Whitespaces werden im Vergleich zu hochauflösenden Backgrounds schneller geladen. Das ist auch heute noch relevant. Denn moderne Datenübertragungsstandards reduzieren zwar kontinuierlich die Wartezeiten, die bis zur Anzeige von Webseiten vergehen. Allerdings ist der Umfang von Internetauftritten in den letzten Jahren gleichzeitig auch deutlich gewachsen. Zudem nimmt der Anteil von mobilen Webseitenaufrufen ständig weiter zu und gerade hier können zahlreiche Benutzer nicht oder zumindest nicht dauerhaft auf höchste Geschwindigkeiten zurückgreifen. Deswegen ist es sinnvoll, durch die Verwendung von Whitespace  die Ladezeiten zu verbessern, damit Besucher nicht zu lange warten müssen, bis ihr Browser die Webseite komplett dargestellt hat. Darüber hinaus reduziert sich durch die Verwendung von Weißraum beim Webdesign das notwendige Übertragungsvolumen, was vor allem Smartphonenutzer mit einem beschränkten Datenvolumen zu schätzen wissen.

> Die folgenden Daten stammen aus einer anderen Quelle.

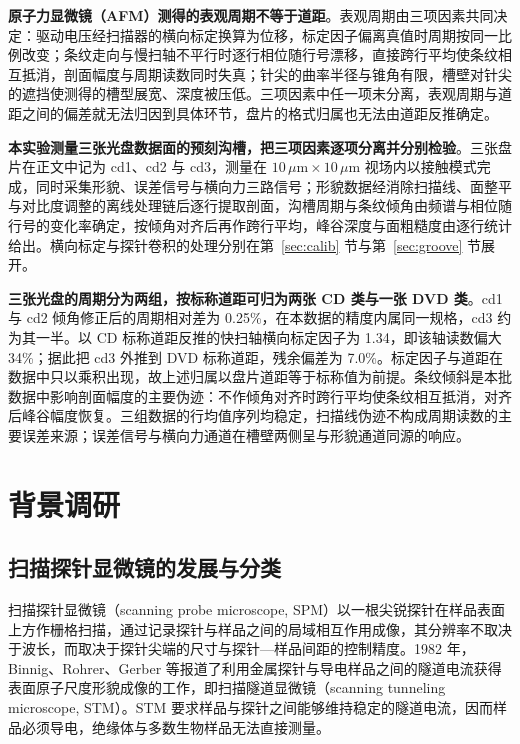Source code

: \documentclass[12pt,a4paper,fontset=windows]{ctexart}
\begin{document}
\textbf{原子力显微镜（AFM）测得的表观周期不等于道距}。表观周期由三项因素共同决定：驱动电压经扫描器的横向标定换算为位移，标定因子偏离真值时周期按同一比例改变；条纹走向与慢扫轴不平行时逐行相位随行号漂移，直接跨行平均使条纹相互抵消，剖面幅度与周期读数同时失真；针尖的曲率半径与锥角有限，槽壁对针尖的遮挡使测得的槽型展宽、深度被压低。三项因素中任一项未分离，表观周期与道距之间的偏差就无法归因到具体环节，盘片的格式归属也无法由道距反推确定。

\textbf{本实验测量三张光盘数据面的预刻沟槽，把三项因素逐项分离并分别检验}。三张盘片在正文中记为 cd1、cd2 与 cd3，测量在 $10\,\mu\mathrm{m}\times10\,\mu\mathrm{m}$ 视场内以接触模式完成，同时采集形貌、误差信号与横向力三路信号；形貌数据经消除扫描线、面整平与对比度调整的离线处理链后逐行提取剖面，沟槽周期与条纹倾角由频谱与相位随行号的变化率确定，按倾角对齐后再作跨行平均，峰谷深度与面粗糙度由逐行统计给出。横向标定与探针卷积的处理分别在第~\ref{sec:calib} 节与第~\ref{sec:groove} 节展开。

\textbf{三张光盘的周期分为两组，按标称道距可归为两张 CD 类与一张 DVD 类}。cd1 与 cd2 倾角修正后的周期相对差为 0.25\%，在本数据的精度内属同一规格，cd3 约为其一半。以 CD 标称道距反推的快扫轴横向标定因子为 1.34，即该轴读数偏大 34\%；据此把 cd3 外推到 DVD 标称道距，残余偏差为 7.0\%。标定因子与道距在数据中只以乘积出现，故上述归属以盘片道距等于标称值为前提。条纹倾斜是本批数据中影响剖面幅度的主要伪迹：不作倾角对齐时跨行平均使条纹相互抵消，对齐后峰谷幅度恢复。三组数据的行均值序列均稳定，扫描线伪迹不构成周期读数的主要误差来源；误差信号与横向力通道在槽壁两侧呈与形貌通道同源的响应。

\newpage
\section{背景调研}\label{sec:bg}

\subsection{扫描探针显微镜的发展与分类}

扫描探针显微镜（scanning probe microscope, SPM）以一根尖锐探针在样品表面上方作栅格扫描，通过记录探针与样品之间的局域相互作用成像，其分辨率不取决于波长，而取决于探针尖端的尺寸与探针—样品间距的控制精度。1982 年，Binnig、Rohrer、Gerber 等报道了利用金属探针与导电样品之间的隧道电流获得表面原子尺度形貌成像的工作，即扫描隧道显微镜（scanning tunneling microscope, STM）\cite{binnig1982}。STM 要求样品与探针之间能够维持稳定的隧道电流，因而样品必须导电，绝缘体与多数生物样品无法直接测量。
\end{document}
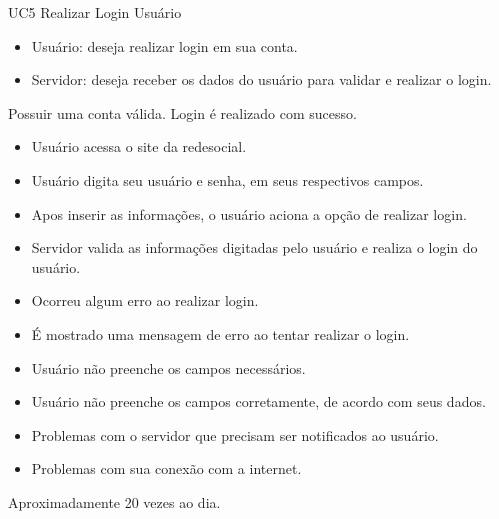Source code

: \casoDeUso
{UC5}
{Realizar Login}
{Usuário}
{
\begin{itemize}
	\item Usuário: deseja realizar login em sua conta.
	\item Servidor: deseja receber os dados do usuário para validar e realizar o login.
\end{itemize}

}
{Possuir uma conta válida.}
{Login é realizado com sucesso.}
{
\begin{itemize}
\item Usuário acessa o site da redesocial.
\item Usuário digita seu usuário e senha, em seus respectivos campos.
\item Apos inserir as informações, o usuário aciona a opção de realizar login.
\item Servidor valida as informações digitadas pelo usuário e realiza o login do usuário.
\end{itemize}
}
{
\begin{itemize}
\item Ocorreu algum erro ao realizar login.
\item É mostrado uma mensagem de erro ao tentar realizar o login.
\item Usuário não preenche os campos necessários.
\item Usuário não preenche os campos corretamente, de acordo com seus dados.
\item Problemas com o servidor que precisam ser notificados ao usuário.
\item Problemas com sua conexão com a internet.
\end{itemize}
}
{Aproximadamente 20 vezes ao dia.}
{

}

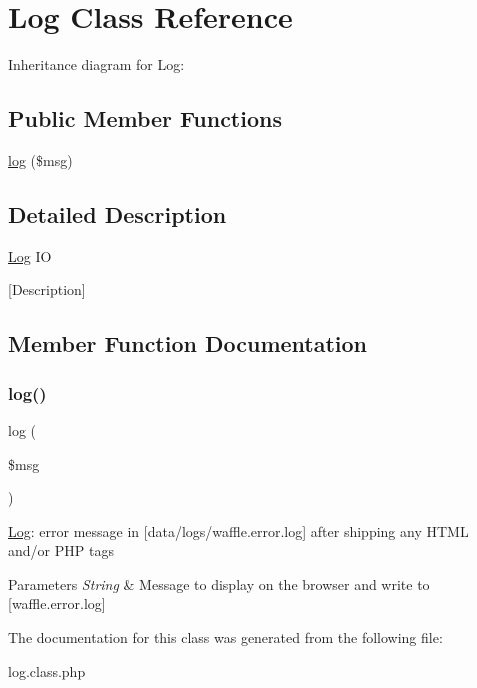 \hypertarget{class_w_a_f_f_l_e_1_1_framework_1_1_i_o_1_1_log}{}\section{Log Class Reference}
\label{class_w_a_f_f_l_e_1_1_framework_1_1_i_o_1_1_log}


Inheritance diagram for Log\+:
\subsection*{Public Member Functions}
\begin{DoxyCompactItemize}
\item 
\hyperlink{class_w_a_f_f_l_e_1_1_framework_1_1_i_o_1_1_log_a3e3c415ada57f553ac4a39a40051c94f}{log} (\$msg)
\end{DoxyCompactItemize}


\subsection{Detailed Description}
\hyperlink{class_w_a_f_f_l_e_1_1_framework_1_1_i_o_1_1_log}{Log} IO

\mbox{[}Description\mbox{]} 

\subsection{Member Function Documentation}
\mbox{\label{class_w_a_f_f_l_e_1_1_framework_1_1_i_o_1_1_log_a3e3c415ada57f553ac4a39a40051c94f}} 
\subsubsection{\texorpdfstring{log()}{log()}}
{\footnotesize\ttfamily log (\begin{DoxyParamCaption}\item[{}]{\$msg }\end{DoxyParamCaption})}

\hyperlink{class_w_a_f_f_l_e_1_1_framework_1_1_i_o_1_1_log}{Log}\+: error message in \mbox{[}data/logs/waffle.\+error.\+log\mbox{]} after shipping any H\+T\+ML and/or P\+HP tags


\begin{DoxyParams}{Parameters}
{\em String} & Message to display on the browser and write to \mbox{[}waffle.\+error.\+log\mbox{]} \\
\hline
\end{DoxyParams}


The documentation for this class was generated from the following file\+:\begin{DoxyCompactItemize}
\item 
log.\+class.\+php\end{DoxyCompactItemize}
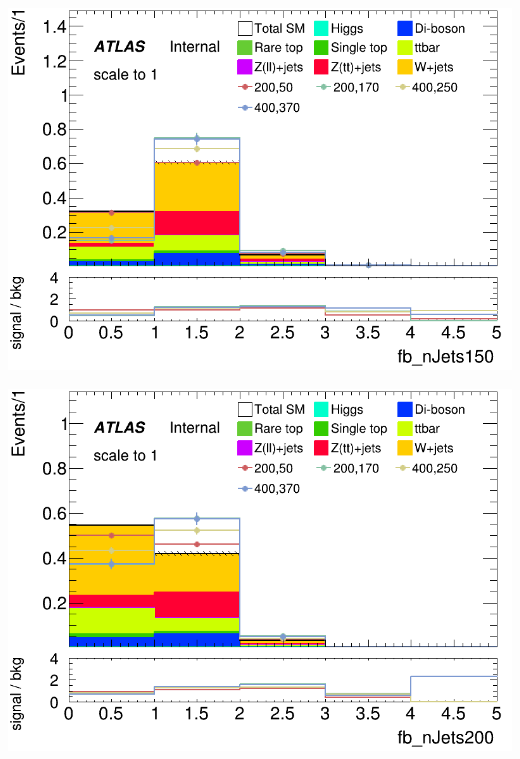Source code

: \documentclass[usenames,dvipsnames]{beamer}
\begin{document}
\begin{frame}
\begin{minipage}{0.25\textwidth}
        \centering
        \includegraphics[width=\textwidth]{graphics/LH_met_sig/LH_fb_nJets150_norm.png}
    \end{minipage}
    \hfill
    \begin{minipage}{0.25\textwidth}
        \centering
        \includegraphics[width=\textwidth]{graphics/LH_met_sig/LH_fb_nJets200_norm.png}
    \end{minipage}
     
    \vspace{0.5cm} %


\end{frame}
\end{document}
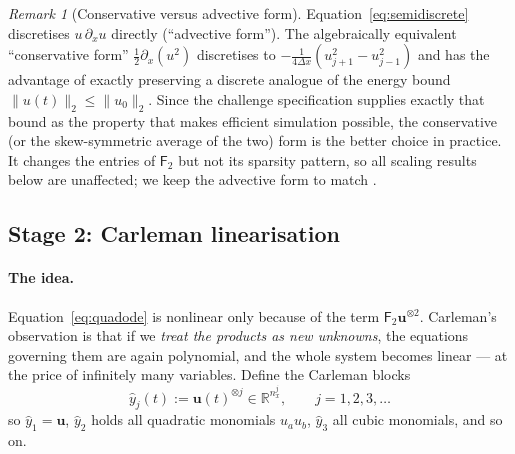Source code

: \documentclass[11pt,a4paper]{article}
\theoremstyle{plain}
\theoremstyle{definition}
\theoremstyle{remark}
\newtheorem{remark}[proposition]{Remark}
\newcommand{\R}{\mathbb{R}}
\newcommand{\norm}[1]{\lVert #1 \rVert}
\newcommand{\uvec}{\bm{u}}
\newcommand{\Ftwo}{\mathsf{F}_2}
\begin{document}
\begin{remark}[Conservative versus advective form]
\label{rem:conservative}
Equation~\eqref{eq:semidiscrete} discretises $u\,\partial_xu$ directly
(``advective form'').  The algebraically equivalent ``conservative form''
$\tfrac12\partial_x(u^2)$ discretises to
$-\frac{1}{4\Delta x}(u_{j+1}^2-u_{j-1}^2)$ and has the advantage of exactly
preserving a discrete analogue of the energy bound $\norm{u(t)}_2\le\norm{u_0}_2$.
Since the challenge specification supplies exactly that bound as the property
that makes efficient simulation possible, the conservative (or the skew-symmetric
average of the two) form is the better choice in practice.  It changes the
entries of $\Ftwo$ but not its sparsity pattern, so all scaling results below are
unaffected; we keep the advective form to match \cite{Setty2026}.
\end{remark}

\subsection{Stage 2: Carleman linearisation}
\label{sec:carleman}

\paragraph{The idea.}  Equation~\eqref{eq:quadode} is nonlinear only because of
the term $\Ftwo\uvec^{\otimes2}$.  Carleman's observation is that if we
\emph{treat the products as new unknowns}, the equations governing them are
again polynomial, and the whole system becomes linear --- at the price of
infinitely many variables.  Define the Carleman blocks
\begin{equation}
\hat y_j(t) := \uvec(t)^{\otimes j}\in\R^{n_x^j},\qquad j=1,2,3,\dots
\end{equation}
so $\hat y_1=\uvec$, $\hat y_2$ holds all quadratic monomials $u_au_b$,
$\hat y_3$ all cubic monomials, and so on.
\end{document}
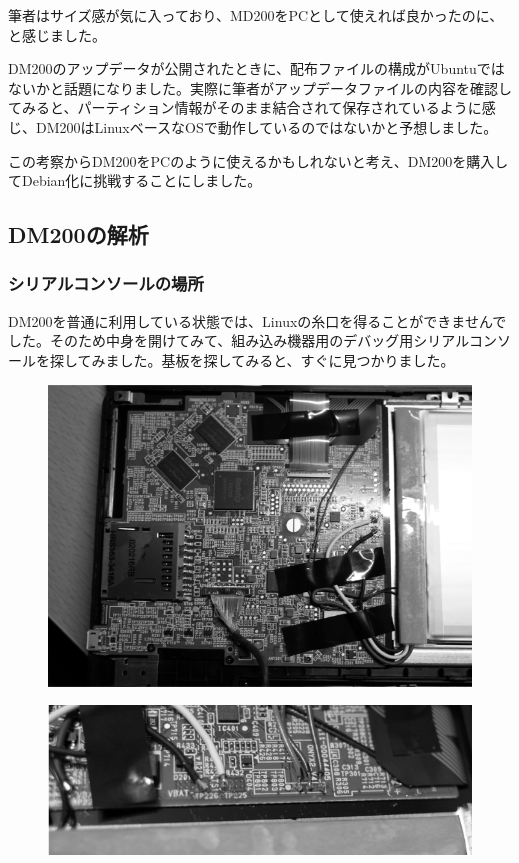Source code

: \documentclass[mingoth,a4paper]{jsarticle}
\begin{document}
筆者はサイズ感が気に入っており、MD200をPCとして使えれば良かったのに、と感じました。

DM200のアップデータが公開されたときに、配布ファイルの構成がUbuntuではないかと話題になりました。実際に筆者がアップデータファイルの内容を確認してみると、パーティション情報がそのまま結合されて保存されているように感じ、DM200はLinuxベースなOSで動作しているのではないかと予想しました。

この考察からDM200をPCのように使えるかもしれないと考え、DM200を購入してDebian化に挑戦することにしました。


\subsection{DM200の解析}

\subsubsection{シリアルコンソールの場所}

DM200を普通に利用している状態では、Linuxの糸口を得ることができませんでした。そのため中身を開けてみて、組み込み機器用のデバッグ用シリアルコンソールを探してみました。基板を探してみると、すぐに見つかりました。

\begin{figure}[h]
  \begin{center}
    \includegraphics[scale=0.5]{image201709/dm200_board_gray.png}
  \end{center}
\end{figure}


\begin{figure}[h]
  \begin{center}
    \includegraphics[scale=0.5]{image201709/dm200_board_serialconsole_gray.png}
  \end{center}
\end{figure}
\end{document}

Mehr Whitespace bedeutet kleinere Headergrafiken mehr Platz und bessere Lesbarkeit

AdWords Startseite mit Whitespace
Auch Google setzt bei seiner AdWords Startseite auf Whitespace

In den letzten Jahren waren bei einigen Webdesignern knallige Headergrafiken im XXL-Format äußerst beliebt. Manche waren sogar so groß, dass diese beim Aufruf des jeweiligen Internetauftritts fast den kompletten Bildschirm ausgefüllt haben. 2018 wird diesbezüglich zum Glück weniger marktschreierisch, sodass die Headergrafiken wieder etwas schrumpfen. Dafür wird der Whitespace in Verbindung mit wichtigen Inhalten stärker in den Vordergrund rücken. Webseiteninhaber können so etwa auf Aktionen oder ihre Kontaktdaten verweisen, ohne dass Besucher solche Informationen umständlich und langwierig suchen müssen. Die Kombination von solchem Content mit bunten Headergrafiken oder gar über diesen erweist sich hingegen oft als schwierig. Das liegt vor allem daran, dass die Inhalte wegen der mangelnden Farbkontraste schlecht lesbar und leicht zu übersehen sind. Vor dem Whitespace als Hintergrund können Besucher hingegen fast jede Schriftfarbe hervorragend erkennen.

Whitespace intensiviert die Wirkung von Formen

Viele Webseiten sind immer noch durch klassische Formen wie Rechtecke oder Kreise strukturiert. Dabei eignen sich für die Strukturierung von Websites auch viele andere geometrische Formen wie Dreiecke oder Trapeze. Diese bieten zudem viele interessante Optionen. So lassen sich hier einzelne Ecken etwa durch Hervorhebungen, Farbgestaltungen oder Verschiebungen wie Pfeile einsetzen. Dadurch können Webdesigner Besucher auf bestimmte Inhalte gezielt hinweisen. Was das alles mit Whitespace zu tun hat? Diese Formen entfalten bei der Verwendung von Weißraum ihre maximale Wirkung, während sie bei vielfarbigen Hintergrundgrafiken unterzugehen drohen. Auch im Header selbst lassen sich geeignete Formen wie Hinweispfeile einsetzen. Möglich ist das auch durch die Verbindung von Whitespace und farbigen Backgrounds, was zudem meistens innovativ und optisch ansprechend wirkt.